═══ Records for this exercise
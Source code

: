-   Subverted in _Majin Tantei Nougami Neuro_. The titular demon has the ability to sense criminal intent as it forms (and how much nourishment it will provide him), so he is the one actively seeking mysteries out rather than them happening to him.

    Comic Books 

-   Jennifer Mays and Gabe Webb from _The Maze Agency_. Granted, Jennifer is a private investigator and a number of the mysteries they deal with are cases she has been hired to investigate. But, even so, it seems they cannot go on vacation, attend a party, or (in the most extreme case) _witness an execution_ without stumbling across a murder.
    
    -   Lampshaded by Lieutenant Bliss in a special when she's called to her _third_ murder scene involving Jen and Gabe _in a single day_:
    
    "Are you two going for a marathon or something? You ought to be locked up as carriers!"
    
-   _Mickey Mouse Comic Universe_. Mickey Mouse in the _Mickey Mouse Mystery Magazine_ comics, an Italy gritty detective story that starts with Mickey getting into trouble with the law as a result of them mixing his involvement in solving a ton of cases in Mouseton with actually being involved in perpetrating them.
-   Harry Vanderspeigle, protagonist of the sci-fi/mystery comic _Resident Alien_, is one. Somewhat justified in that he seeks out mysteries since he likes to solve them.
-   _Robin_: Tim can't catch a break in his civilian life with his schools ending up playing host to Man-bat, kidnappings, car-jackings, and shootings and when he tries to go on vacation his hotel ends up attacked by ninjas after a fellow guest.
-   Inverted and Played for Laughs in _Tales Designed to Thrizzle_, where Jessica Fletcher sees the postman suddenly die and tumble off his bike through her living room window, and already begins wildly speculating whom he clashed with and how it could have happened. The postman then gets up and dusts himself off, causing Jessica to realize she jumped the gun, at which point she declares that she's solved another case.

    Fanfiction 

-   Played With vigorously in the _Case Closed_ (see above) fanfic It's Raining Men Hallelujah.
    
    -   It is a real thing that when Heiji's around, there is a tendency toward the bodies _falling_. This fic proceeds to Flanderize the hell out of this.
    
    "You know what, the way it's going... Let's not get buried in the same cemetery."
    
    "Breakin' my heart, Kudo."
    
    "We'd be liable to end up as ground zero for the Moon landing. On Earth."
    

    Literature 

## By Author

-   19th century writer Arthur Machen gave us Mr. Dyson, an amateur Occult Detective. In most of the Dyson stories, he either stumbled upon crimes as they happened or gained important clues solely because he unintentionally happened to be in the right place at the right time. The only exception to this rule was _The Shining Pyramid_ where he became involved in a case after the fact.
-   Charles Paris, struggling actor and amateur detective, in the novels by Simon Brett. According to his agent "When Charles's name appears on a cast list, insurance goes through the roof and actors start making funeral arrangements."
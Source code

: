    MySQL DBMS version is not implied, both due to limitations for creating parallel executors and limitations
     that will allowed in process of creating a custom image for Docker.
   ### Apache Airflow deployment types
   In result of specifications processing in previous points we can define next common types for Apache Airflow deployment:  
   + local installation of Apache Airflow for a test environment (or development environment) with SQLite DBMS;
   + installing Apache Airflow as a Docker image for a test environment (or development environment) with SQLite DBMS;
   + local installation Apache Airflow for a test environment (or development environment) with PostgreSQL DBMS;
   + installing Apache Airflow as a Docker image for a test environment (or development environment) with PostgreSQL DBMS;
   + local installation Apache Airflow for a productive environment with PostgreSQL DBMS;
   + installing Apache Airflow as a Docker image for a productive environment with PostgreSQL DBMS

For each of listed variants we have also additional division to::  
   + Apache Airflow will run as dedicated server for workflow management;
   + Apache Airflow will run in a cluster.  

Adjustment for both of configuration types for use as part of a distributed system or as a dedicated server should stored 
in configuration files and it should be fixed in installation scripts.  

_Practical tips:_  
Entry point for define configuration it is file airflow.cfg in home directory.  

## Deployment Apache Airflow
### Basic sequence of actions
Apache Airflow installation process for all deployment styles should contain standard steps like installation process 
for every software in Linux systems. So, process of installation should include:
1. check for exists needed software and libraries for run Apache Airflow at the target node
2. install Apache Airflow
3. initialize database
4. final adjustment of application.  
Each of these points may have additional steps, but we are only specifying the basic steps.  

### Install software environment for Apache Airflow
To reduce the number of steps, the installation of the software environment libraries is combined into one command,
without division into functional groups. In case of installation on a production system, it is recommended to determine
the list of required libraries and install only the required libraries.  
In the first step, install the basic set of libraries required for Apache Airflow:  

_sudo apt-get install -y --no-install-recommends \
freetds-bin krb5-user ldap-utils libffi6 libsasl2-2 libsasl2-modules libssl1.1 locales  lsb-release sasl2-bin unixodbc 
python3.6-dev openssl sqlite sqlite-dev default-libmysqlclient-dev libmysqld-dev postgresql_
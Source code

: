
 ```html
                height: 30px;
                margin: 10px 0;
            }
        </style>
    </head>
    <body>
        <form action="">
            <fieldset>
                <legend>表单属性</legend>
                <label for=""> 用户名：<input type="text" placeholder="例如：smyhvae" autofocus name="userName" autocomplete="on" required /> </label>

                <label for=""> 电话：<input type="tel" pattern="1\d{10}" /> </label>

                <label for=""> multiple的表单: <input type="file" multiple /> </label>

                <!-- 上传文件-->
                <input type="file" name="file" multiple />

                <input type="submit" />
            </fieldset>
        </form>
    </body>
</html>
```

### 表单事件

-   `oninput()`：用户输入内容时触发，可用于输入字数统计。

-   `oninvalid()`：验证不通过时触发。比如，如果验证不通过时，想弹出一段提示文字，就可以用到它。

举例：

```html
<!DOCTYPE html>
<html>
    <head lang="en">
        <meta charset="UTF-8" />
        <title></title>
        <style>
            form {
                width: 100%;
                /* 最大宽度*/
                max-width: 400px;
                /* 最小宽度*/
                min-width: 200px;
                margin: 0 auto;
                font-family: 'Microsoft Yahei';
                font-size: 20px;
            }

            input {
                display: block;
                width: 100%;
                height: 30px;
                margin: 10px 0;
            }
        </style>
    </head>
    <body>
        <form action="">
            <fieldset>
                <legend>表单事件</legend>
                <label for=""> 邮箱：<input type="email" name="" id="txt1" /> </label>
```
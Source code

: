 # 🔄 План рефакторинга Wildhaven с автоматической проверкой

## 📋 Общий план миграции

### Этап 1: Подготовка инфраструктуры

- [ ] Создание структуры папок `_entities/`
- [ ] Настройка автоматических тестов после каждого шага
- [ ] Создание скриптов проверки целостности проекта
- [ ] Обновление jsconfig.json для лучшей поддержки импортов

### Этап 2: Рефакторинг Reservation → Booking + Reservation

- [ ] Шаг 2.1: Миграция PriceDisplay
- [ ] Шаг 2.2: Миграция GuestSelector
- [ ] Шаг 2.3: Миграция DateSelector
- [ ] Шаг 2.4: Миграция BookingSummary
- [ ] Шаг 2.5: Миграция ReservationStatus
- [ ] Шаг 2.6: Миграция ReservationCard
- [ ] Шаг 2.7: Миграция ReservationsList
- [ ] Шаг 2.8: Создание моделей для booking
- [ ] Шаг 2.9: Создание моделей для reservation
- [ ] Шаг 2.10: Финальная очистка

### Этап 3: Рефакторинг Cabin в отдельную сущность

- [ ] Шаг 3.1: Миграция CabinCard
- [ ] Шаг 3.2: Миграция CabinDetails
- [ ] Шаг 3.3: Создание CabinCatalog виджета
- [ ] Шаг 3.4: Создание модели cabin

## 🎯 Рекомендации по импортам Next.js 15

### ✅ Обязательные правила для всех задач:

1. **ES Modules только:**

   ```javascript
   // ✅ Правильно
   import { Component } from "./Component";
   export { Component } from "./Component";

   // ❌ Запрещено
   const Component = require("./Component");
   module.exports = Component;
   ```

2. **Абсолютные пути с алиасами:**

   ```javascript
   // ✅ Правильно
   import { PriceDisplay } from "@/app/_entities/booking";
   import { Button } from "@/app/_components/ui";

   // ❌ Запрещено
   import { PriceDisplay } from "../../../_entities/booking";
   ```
══════
◆ Problem statement ◆
Type out again, exactly as written, the lines from the beginning of the material through the one containing "Comic Books".

◆ Reply ◆
Source code

:-   Subverted in _Majin Tantei Nougami Neuro_. The titular demon has the ability to sense criminal intent as it forms (and how much nourishment it will provide him), so he is the one actively seeking mysteries out rather than them happening to him.

    Comic Books 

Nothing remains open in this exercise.